In document On Experiences as Economic Offerings (sider 30-33)

1 UNDERSTANDING EXPERIENCES AS ECONOMIC OFFERINGS

1.2 Positioning and Theoretical Context

1.2.6 The Co-Creation of Value

A base for viewing production and consumption as a more parallel process – as well as including psychological aspects to the interaction – can be found in post-modern theory. In post-modern theory the relationship between consumption and production has been severely questioned. The separation of the two is broken down (Firat and Venkatesh 1995). Here the consumer is seen as involved in the production and in the creation of product meaning. The consumer is also “produced” through consumption, as consumption is seen as an act of identification. The co-creation of meaning is particularly crucial to experience products.

Through their effort in the co-creation of meaning, customers are becoming active participants in creating the experience product. “Postmodernism exposes the contradictions and elevates consumption to a level on par with production, where consuming is also viewed as a value producing activity” (Firat and Venkatesh 1995, 242).
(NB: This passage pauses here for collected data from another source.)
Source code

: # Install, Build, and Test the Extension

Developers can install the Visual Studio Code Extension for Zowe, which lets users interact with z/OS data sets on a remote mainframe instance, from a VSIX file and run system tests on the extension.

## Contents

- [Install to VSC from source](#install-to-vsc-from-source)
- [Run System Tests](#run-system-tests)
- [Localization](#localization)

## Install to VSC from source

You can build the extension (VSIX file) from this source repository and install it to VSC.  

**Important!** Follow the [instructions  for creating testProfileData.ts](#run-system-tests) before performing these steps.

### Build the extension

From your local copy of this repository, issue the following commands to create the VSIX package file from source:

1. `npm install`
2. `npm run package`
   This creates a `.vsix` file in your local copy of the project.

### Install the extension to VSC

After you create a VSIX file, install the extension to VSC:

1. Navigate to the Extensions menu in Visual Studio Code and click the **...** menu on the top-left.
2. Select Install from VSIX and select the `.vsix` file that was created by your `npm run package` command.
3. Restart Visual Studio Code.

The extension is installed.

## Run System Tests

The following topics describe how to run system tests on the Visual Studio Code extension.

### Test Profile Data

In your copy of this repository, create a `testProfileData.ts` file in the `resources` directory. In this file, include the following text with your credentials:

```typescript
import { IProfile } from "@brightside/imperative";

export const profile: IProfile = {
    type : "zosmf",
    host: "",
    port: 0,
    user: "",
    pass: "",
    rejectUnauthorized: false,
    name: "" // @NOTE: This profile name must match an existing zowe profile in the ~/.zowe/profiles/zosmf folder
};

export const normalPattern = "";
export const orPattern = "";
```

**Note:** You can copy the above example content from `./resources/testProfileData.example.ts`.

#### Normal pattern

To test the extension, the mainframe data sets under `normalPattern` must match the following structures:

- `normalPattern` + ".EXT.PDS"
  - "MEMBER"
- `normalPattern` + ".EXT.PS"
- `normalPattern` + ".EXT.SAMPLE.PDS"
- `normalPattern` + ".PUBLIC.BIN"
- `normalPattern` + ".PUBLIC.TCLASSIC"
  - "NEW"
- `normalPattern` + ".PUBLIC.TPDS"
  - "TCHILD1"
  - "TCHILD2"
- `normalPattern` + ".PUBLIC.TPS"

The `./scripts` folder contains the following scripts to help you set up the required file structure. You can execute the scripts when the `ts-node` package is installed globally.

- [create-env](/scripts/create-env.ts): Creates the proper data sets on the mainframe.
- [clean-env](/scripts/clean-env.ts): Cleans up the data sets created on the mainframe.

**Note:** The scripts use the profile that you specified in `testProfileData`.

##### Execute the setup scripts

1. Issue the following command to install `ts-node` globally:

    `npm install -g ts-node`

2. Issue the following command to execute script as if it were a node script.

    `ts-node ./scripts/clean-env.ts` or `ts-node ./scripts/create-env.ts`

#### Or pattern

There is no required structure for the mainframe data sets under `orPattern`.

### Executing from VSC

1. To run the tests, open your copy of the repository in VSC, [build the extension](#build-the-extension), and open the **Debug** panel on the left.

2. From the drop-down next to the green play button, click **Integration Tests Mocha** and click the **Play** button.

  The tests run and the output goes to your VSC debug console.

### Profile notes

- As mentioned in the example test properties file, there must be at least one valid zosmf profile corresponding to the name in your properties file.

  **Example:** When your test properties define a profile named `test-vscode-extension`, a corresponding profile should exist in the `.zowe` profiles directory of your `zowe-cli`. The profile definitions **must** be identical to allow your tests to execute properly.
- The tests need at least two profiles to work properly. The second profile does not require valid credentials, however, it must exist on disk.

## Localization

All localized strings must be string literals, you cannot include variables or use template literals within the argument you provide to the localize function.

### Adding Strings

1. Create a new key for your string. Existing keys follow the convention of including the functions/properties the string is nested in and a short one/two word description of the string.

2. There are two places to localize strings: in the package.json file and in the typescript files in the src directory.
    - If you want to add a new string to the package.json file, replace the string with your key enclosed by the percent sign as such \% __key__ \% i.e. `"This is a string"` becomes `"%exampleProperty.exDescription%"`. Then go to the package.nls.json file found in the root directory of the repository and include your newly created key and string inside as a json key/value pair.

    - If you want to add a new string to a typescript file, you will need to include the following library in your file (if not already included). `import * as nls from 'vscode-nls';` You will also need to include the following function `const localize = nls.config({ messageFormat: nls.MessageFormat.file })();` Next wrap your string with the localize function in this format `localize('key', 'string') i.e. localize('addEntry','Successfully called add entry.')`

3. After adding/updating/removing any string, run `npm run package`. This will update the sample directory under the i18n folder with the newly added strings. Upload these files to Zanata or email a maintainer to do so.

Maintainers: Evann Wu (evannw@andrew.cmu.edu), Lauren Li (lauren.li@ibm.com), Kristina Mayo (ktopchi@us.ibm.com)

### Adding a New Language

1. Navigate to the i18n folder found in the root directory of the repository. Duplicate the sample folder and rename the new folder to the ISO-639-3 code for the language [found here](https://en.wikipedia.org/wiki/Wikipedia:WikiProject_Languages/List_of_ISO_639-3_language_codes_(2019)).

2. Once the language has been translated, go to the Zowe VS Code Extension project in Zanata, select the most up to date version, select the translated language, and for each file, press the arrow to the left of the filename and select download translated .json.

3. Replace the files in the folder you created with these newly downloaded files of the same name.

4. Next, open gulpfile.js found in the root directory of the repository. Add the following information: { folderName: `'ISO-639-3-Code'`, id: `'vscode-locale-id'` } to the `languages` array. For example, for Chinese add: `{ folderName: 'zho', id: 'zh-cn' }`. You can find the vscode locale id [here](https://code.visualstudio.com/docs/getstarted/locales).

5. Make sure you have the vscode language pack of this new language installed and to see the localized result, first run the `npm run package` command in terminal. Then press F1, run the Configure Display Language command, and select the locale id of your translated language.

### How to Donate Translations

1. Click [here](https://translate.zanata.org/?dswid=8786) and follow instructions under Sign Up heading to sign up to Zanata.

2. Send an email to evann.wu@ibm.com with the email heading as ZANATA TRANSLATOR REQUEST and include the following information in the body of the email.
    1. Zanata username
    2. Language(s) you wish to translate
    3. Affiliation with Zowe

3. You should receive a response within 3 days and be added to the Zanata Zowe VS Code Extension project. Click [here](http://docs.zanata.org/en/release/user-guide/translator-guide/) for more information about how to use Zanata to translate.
This notion is particularly suitable in consumption of experience offerings – not only is the consumer an active co-creator to the extent of their physical participation, as when paddling a raft as part of a team, or gaily shouting with the crowd at a football game; consumers are also co-creating mentally when interpreting the dark and muffled noises at the ghost house as scary, finding beauty in an abstract painting in a gallery or identifying with the struggle of the soon to be hero when watching a play. Through the interaction between the experience provider’s facilities’ props and activities and the consumer’s body and mind, co-created sensations and emotions arise, resulting in an offering where the consumer’s mental processes and reactions can hardly be separated from the offering’s general value.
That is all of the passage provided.